Word for word, transcribe every line below.

* * *

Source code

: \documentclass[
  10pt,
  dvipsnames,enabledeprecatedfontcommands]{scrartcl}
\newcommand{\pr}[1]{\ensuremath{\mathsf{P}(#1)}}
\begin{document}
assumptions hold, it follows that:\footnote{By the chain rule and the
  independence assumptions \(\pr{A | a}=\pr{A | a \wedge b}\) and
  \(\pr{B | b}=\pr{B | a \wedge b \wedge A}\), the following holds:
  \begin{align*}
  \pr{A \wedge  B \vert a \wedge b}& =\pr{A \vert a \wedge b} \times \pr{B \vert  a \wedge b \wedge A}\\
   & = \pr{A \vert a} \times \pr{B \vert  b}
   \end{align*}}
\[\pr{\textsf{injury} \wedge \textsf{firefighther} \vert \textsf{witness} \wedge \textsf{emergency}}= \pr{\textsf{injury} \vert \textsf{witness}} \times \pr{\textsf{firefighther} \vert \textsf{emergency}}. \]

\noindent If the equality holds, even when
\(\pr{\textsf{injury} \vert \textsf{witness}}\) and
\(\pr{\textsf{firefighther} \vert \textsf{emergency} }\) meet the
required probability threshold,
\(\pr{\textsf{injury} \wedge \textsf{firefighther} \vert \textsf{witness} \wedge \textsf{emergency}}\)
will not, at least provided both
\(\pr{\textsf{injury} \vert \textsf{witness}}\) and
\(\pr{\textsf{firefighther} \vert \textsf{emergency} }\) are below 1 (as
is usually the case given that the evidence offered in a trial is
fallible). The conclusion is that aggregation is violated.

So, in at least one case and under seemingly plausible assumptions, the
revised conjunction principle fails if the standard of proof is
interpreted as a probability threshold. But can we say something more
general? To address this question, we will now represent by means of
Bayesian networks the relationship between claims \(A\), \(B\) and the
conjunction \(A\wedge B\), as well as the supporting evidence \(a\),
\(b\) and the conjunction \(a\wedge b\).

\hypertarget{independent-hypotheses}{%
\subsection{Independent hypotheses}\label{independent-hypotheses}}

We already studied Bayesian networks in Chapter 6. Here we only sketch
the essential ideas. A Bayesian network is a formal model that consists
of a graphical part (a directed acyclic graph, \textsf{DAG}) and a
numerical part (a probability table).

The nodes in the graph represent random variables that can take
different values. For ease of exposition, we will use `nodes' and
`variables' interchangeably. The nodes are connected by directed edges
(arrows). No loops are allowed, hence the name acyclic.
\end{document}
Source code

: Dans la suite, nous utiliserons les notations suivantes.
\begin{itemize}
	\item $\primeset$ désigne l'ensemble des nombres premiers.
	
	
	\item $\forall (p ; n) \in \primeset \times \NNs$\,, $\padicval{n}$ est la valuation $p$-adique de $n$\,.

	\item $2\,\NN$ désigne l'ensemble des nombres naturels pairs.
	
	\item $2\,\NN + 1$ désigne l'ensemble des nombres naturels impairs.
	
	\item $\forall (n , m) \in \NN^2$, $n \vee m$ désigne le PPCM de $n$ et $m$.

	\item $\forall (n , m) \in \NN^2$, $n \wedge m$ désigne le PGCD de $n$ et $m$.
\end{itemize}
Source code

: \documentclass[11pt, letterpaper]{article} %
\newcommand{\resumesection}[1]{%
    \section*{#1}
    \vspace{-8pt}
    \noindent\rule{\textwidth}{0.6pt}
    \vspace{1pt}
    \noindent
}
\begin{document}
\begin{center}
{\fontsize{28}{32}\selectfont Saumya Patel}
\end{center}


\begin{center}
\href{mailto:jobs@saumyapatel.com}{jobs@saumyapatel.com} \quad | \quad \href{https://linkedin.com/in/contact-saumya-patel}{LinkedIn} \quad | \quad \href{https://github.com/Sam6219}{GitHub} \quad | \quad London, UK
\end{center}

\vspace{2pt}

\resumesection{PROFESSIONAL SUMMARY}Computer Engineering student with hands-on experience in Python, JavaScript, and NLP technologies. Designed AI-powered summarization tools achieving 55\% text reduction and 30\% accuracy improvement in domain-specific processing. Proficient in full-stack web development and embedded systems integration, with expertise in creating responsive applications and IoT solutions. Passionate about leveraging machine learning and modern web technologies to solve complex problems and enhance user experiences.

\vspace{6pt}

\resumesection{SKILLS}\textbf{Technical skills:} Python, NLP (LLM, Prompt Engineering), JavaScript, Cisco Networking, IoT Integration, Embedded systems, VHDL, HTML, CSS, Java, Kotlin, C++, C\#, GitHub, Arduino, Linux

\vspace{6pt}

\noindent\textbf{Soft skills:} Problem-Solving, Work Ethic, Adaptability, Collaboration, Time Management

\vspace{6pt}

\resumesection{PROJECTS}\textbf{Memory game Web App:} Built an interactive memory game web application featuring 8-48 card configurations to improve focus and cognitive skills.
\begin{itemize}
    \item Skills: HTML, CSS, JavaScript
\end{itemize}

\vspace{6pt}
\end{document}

* * *

→ The completed task:
Source code

: \documentclass[
  10pt,
  dvipsnames,enabledeprecatedfontcommands]{scrartcl}
\newcommand{\pr}[1]{\ensuremath{\mathsf{P}(#1)}}
\begin{document}
assumptions hold, it follows that:\footnote{By the chain rule and the
  independence assumptions \(\pr{A | a}=\pr{A | a \wedge b}\) and
  \(\pr{B | b}=\pr{B | a \wedge b \wedge A}\), the following holds:
  \begin{align*}
  \pr{A \wedge  B \vert a \wedge b}& =\pr{A \vert a \wedge b} \times \pr{B \vert  a \wedge b \wedge A}\\
   & = \pr{A \vert a} \times \pr{B \vert  b}
   \end{align*}}
\[\pr{\textsf{injury} \wedge \textsf{firefighther} \vert \textsf{witness} \wedge \textsf{emergency}}= \pr{\textsf{injury} \vert \textsf{witness}} \times \pr{\textsf{firefighther} \vert \textsf{emergency}}. \]

\noindent If the equality holds, even when
\(\pr{\textsf{injury} \vert \textsf{witness}}\) and
\(\pr{\textsf{firefighther} \vert \textsf{emergency} }\) meet the
required probability threshold,
\(\pr{\textsf{injury} \wedge \textsf{firefighther} \vert \textsf{witness} \wedge \textsf{emergency}}\)
will not, at least provided both
\(\pr{\textsf{injury} \vert \textsf{witness}}\) and
\(\pr{\textsf{firefighther} \vert \textsf{emergency} }\) are below 1 (as
is usually the case given that the evidence offered in a trial is
fallible). The conclusion is that aggregation is violated.

So, in at least one case and under seemingly plausible assumptions, the
revised conjunction principle fails if the standard of proof is
interpreted as a probability threshold. But can we say something more
general? To address this question, we will now represent by means of
Bayesian networks the relationship between claims \(A\), \(B\) and the
conjunction \(A\wedge B\), as well as the supporting evidence \(a\),
\(b\) and the conjunction \(a\wedge b\).

\hypertarget{independent-hypotheses}{%
\subsection{Independent hypotheses}\label{independent-hypotheses}}

We already studied Bayesian networks in Chapter 6. Here we only sketch
the essential ideas. A Bayesian network is a formal model that consists
of a graphical part (a directed acyclic graph, \textsf{DAG}) and a
numerical part (a probability table).

The nodes in the graph represent random variables that can take
different values. For ease of exposition, we will use `nodes' and
`variables' interchangeably. The nodes are connected by directed edges
(arrows). No loops are allowed, hence the name acyclic.
\end{document}
Source code

: Dans la suite, nous utiliserons les notations suivantes.
\begin{itemize}
	\item $\primeset$ désigne l'ensemble des nombres premiers.
	
	
	\item $\forall (p ; n) \in \primeset \times \NNs$\,, $\padicval{n}$ est la valuation $p$-adique de $n$\,.

	\item $2\,\NN$ désigne l'ensemble des nombres naturels pairs.
	
	\item $2\,\NN + 1$ désigne l'ensemble des nombres naturels impairs.
	
	\item $\forall (n , m) \in \NN^2$, $n \vee m$ désigne le PPCM de $n$ et $m$.

	\item $\forall (n , m) \in \NN^2$, $n \wedge m$ désigne le PGCD de $n$ et $m$.
\end{itemize}
Source code

: \documentclass[11pt, letterpaper]{article} %
\newcommand{\resumesection}[1]{%
    \section*{#1}
    \vspace{-8pt}
    \noindent\rule{\textwidth}{0.6pt}
    \vspace{1pt}
    \noindent
}
\begin{document}
\begin{center}
{\fontsize{28}{32}\selectfont Saumya Patel}
\end{center}


\begin{center}
\href{mailto:jobs@saumyapatel.com}{jobs@saumyapatel.com} \quad | \quad \href{https://linkedin.com/in/contact-saumya-patel}{LinkedIn} \quad | \quad \href{https://github.com/Sam6219}{GitHub} \quad | \quad London, UK
\end{center}

\vspace{2pt}

\resumesection{PROFESSIONAL SUMMARY}Computer Engineering student with hands-on experience in Python, JavaScript, and NLP technologies. Designed AI-powered summarization tools achieving 55\% text reduction and 30\% accuracy improvement in domain-specific processing. Proficient in full-stack web development and embedded systems integration, with expertise in creating responsive applications and IoT solutions. Passionate about leveraging machine learning and modern web technologies to solve complex problems and enhance user experiences.

\vspace{6pt}

\resumesection{SKILLS}\textbf{Technical skills:} Python, NLP (LLM, Prompt Engineering), JavaScript, Cisco Networking, IoT Integration, Embedded systems, VHDL, HTML, CSS, Java, Kotlin, C++, C\#, GitHub, Arduino, Linux

\vspace{6pt}

\noindent\textbf{Soft skills:} Problem-Solving, Work Ethic, Adaptability, Collaboration, Time Management

\vspace{6pt}

\resumesection{PROJECTS}\textbf{Memory game Web App:} Built an interactive memory game web application featuring 8-48 card configurations to improve focus and cognitive skills.
\begin{itemize}
    \item Skills: HTML, CSS, JavaScript
\end{itemize}

\vspace{6pt}
\end{document}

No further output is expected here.